Snarkling Clean

Snarkling Clean- because you don't have to cuss to make fun of stuff. Two dedicated readers discuss romance novels- from what made us weep with joy to what made us want to poke pencils through our eyeballs.

Friday, July 07, 2006

Convenient Marriage

I read Susan Crosby's Forced to the Altar recently. I was drawn to the title because I have to admit that the Marriage of Convenience (MOC from here on because I don't want to spell convenience 40 times) is one of my favorite romance storylines. I don't really like secret babies, and I can't stand amnesia victims, but the MOC I can totally appreciate.

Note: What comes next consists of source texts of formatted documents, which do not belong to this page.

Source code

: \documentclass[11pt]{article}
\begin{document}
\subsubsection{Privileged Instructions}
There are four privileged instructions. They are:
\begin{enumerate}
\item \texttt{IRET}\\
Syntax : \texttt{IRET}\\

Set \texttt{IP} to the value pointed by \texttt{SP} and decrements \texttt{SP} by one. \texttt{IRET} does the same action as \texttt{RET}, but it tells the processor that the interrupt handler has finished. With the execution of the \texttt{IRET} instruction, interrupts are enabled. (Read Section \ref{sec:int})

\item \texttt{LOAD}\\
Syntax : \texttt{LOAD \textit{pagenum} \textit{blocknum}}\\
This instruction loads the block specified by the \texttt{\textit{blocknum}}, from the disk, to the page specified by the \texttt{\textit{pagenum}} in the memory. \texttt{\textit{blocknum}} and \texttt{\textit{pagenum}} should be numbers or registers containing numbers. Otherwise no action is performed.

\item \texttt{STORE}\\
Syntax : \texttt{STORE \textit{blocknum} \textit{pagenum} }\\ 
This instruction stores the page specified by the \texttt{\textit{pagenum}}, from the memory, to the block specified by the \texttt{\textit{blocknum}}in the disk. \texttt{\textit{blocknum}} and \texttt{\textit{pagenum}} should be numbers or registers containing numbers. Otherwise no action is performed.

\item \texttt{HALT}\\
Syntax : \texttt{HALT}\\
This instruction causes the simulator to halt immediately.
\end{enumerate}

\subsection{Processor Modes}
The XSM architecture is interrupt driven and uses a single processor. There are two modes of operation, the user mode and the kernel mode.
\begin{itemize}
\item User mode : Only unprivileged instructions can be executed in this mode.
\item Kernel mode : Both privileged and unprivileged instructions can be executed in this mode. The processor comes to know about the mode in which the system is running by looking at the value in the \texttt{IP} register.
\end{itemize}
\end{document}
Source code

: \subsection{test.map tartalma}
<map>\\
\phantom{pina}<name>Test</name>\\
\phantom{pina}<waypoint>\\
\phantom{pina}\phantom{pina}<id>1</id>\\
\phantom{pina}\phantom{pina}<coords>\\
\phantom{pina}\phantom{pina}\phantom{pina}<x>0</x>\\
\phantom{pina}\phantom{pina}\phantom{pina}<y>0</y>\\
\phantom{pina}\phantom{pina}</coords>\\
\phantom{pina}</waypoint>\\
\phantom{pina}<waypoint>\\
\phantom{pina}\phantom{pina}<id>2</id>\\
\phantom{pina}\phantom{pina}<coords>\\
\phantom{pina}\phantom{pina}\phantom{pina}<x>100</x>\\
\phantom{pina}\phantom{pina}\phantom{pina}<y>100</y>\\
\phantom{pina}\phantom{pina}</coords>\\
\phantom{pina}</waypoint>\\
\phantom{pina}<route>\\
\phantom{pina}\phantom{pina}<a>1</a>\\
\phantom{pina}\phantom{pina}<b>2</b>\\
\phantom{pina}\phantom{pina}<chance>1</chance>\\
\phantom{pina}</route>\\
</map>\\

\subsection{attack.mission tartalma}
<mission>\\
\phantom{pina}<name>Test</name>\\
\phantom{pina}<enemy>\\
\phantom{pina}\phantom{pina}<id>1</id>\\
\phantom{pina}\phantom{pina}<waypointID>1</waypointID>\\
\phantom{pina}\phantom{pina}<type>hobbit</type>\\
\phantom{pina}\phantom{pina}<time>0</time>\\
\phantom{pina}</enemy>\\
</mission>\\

While I enjoyed Forced to the Altar to a certain extent, it didn't quite work for me. The main reason, I think, is because the story's contemporary. I have never been able to buy a modern woman being forced into marriage. There are just too many options open to a contemporary heroine. The heroine of this particular story is a mobster's sister who has grown up sheltered under her father's, then brother's, dictatorial eye. She is hiding on this island owned by a mysterious millionaire because she turned evidence on her brother and the P.I. who helped her do it has to stash her somewhere until the trial is over. The island's owner is involved in something that may or may not be shady, of course, and our girl sticks her nose in and learns just enough to be dangerous. He won't tell her everything about his business, except that it's illegal but not necessarily criminal. He concludes that she knows enough that she could be compelled to testify against him; he forces her into marriage so she can't.

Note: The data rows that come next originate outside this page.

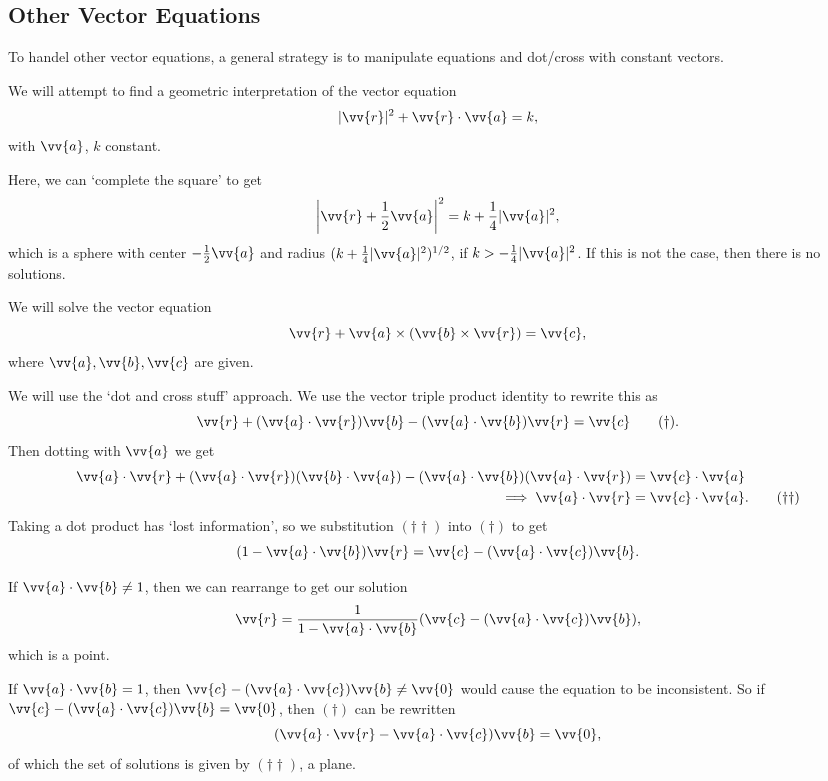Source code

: \subsection{Other Vector Equations}

To handel other vector equations, a general strategy is to manipulate equations and dot/cross with constant vectors.

\begin{example}
    We will attempt to find a geometric interpretation of the vector equation
    $$
    |\vv{r}|^2 + \vv{r} \cdot \vv{a} = k,
    $$
    with $\vv{a}$, $k$ constant.

    Here, we can `complete the square' to get
    $$
    \left|\vv{r} + \frac{1}{2}\vv{a}\right|^2 = k + \frac{1}{4}|\vv{a}|^2,
    $$
    which is a sphere with center $-\frac{1}{2}\vv{a}$ and radius $(k + \frac{1}{4}|\vv{a}|^2)^{1/2}$, if $k > - \frac{1}{4}|\vv{a}|^2$. If this is not the case, then there is no solutions.
\end{example}

\begin{example}
    We will solve the vector equation
    $$
    \vv{r} + \vv{a} \times (\vv{b} \times \vv{r}) = \vv{c},
    $$
    where $\vv{a}, \vv{b}, \vv{c}$ are given.

    We will use the `dot and cross stuff' approach. We use the vector triple product identity to rewrite this as
    \begin{equation}
        \vv{r} + (\vv{a} \cdot \vv{r}) \vv{b} - (\vv{a} \cdot \vv{b})\vv{r} = \vv{c} \tag{$\dagger$}.
    \end{equation}
    Then dotting with $\vv{a}$ we get
    \begin{align*}
        \vv{a} \cdot \vv{r} + (\vv{a} \cdot \vv{r})(\vv{b} \cdot \vv{a}) - (\vv{a} \cdot \vv{b})(\vv{a} \cdot \vv{r}) &= \vv{c} \cdot \vv{a} \nonumber \\
\implies \vv{a} \cdot \vv{r} &= \vv{c} \cdot \vv{a}. \tag{$\dagger \dagger$}
    \end{align*}
    Taking a dot product has `lost information', so we substitution $(\dagger \dagger)$ into $(\dagger)$ to get
    $$
    (1 - \vv{a} \cdot \vv{b}) \vv{r} = \vv{c} - (\vv{a} \cdot \vv{c}) \vv{b}.
    $$

    If $\vv{a} \cdot \vv{b} \neq 1$, then we can rearrange to get our solution
    $$
        \vv{r} = \frac{1}{1 - \vv{a} \cdot \vv{b}} ( \vv{c} - (\vv{a} \cdot \vv{c}) \vv{b}),
    $$
    which is a point.

    If $\vv{a} \cdot \vv{b} = 1$, then $\vv{c} - (\vv{a} \cdot \vv{c})\vv{b} \neq \vv{0}$ would cause the equation to be inconsistent. So if $\vv{c} - (\vv{a} \cdot \vv{c})\vv{b} = \vv{0}$, then $(\dagger)$ can be rewritten
    $$
    (\vv{a} \cdot \vv{r} - \vv{a} \cdot \vv{c}) \vv{b} = \vv{0},
    $$
    of which the set of solutions is given by $(\dagger \dagger)$, a plane.
\end{example}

The only reason she truly accepts is because she's attracted, but he's fed her a line about divorcing in a reasonable amount of time, it will be platonic, etc., etc. My question was, why would he have to marry her? He owns this island. Everyone on it bows to his wishes. The only person who knows she's there is the P.I., and he's his best friend. So all he'd have to do is keep her there for a few months. And why would she go through with it? She's attracted, but is that enough for marriage? She's hiding anyway, so just hide a little longer. She has a cell phone and access to a computer. She could just wait until the trial's over and then call police out to the island, right? Illegalities aside, she's not at all worried that he'll hurt her, so there's no sense of menace to scare her into it. She may have been sheltered but she's not easily led. She makes a couple of attempts at escape but they're kind of half-hearted.

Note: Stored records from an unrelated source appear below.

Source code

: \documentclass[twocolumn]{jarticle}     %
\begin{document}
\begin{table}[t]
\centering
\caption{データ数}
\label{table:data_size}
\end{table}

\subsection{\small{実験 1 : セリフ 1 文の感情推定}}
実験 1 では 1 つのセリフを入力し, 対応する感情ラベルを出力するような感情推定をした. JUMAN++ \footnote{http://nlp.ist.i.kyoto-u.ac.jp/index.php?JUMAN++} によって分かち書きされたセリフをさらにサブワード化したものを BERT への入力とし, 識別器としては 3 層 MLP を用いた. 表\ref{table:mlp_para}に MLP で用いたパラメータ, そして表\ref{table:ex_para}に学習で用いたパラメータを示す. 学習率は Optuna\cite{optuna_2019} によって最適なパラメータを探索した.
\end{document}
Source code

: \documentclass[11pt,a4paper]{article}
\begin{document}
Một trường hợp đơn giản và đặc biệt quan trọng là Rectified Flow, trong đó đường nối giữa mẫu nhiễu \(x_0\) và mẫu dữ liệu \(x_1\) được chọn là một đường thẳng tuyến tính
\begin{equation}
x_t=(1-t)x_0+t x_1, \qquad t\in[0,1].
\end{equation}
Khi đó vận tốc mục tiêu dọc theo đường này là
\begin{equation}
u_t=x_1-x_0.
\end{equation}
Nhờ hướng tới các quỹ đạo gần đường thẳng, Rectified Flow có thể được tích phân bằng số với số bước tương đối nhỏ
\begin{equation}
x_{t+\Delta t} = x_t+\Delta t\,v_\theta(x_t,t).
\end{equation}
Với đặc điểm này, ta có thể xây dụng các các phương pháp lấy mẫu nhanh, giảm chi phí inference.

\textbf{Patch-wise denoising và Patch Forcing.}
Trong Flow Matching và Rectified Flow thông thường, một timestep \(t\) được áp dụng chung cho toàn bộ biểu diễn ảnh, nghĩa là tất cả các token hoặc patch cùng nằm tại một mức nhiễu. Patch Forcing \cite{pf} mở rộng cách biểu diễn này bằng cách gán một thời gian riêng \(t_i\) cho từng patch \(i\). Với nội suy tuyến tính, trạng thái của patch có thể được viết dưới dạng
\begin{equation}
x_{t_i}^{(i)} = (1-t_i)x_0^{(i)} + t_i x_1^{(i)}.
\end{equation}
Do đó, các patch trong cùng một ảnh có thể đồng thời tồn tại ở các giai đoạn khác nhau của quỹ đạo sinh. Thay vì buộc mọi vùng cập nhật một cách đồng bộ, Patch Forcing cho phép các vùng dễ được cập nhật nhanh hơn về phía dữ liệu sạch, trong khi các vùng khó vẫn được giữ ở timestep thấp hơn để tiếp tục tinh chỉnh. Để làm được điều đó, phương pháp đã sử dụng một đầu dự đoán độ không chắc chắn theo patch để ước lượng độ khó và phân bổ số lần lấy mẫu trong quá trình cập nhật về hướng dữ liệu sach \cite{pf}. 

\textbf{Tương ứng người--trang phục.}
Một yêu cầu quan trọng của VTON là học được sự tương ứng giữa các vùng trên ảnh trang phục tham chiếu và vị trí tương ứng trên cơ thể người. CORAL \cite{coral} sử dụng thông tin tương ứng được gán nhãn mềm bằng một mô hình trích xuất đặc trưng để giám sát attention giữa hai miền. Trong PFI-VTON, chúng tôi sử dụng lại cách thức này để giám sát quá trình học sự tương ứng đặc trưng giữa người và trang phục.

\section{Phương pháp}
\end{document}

I think the MOC works best in historicals because, as recently as fifty years ago, there were genuine consequences for women who were caught in certain situations. A woman's reputation was literally all she had; she had to protect it. Especially if a stain on her would spread to her family. Many people were also subject to arranged marriages, and few were the daughters who resisted. Whether an angry parent or a scandal-hungry society forces heroines to the altar in historicals, I buy it. I get the concept. Women were, by and large, powerless. Employment was an iffy prospect at best, especially if the girl was from a noble class and knew nothing except how to run a house. With no money, no skills, no influence, and no one willing to help her, I can see why our heroine makes the choices she does.

I've rarely been able to buy it in contemps, though. Jayne Ann Krentz managed well in Wildest Hearts- it was a business decision that the heroine herself came up with. (It also helped that I totally fell for the hero! Ferns rule!) Business and perhaps family pressures could certainly make an MOC necessary, but I don't think I could respect a contemporary heroine who would go along with it.

Have you read any contemporary MOC's that you enjoyed?


Blogger Bernita said...

I agree.
Sounds like a Gothic Gone Wrong.
Thge only MOC plot I can think of that might work in a contemporary is one having to do with citizenship/immigration issues.

7:33 AM  
Blogger Robyn said...

True, like the story Green Card. I hadn't thought about that.

3:35 PM  
Blogger Missie said...

I have the same trouble when I read a MOC set in present day. All through the book, I keep thinking things like, "Why doesn't she call the cops? Social Services? Oprah? Somebody?" or "Why doesn't she get a job, apply for welfare, join the French Foreign Legion?" or whatever. They are very hard to buy.

MOC in historicals? I am so there, baby.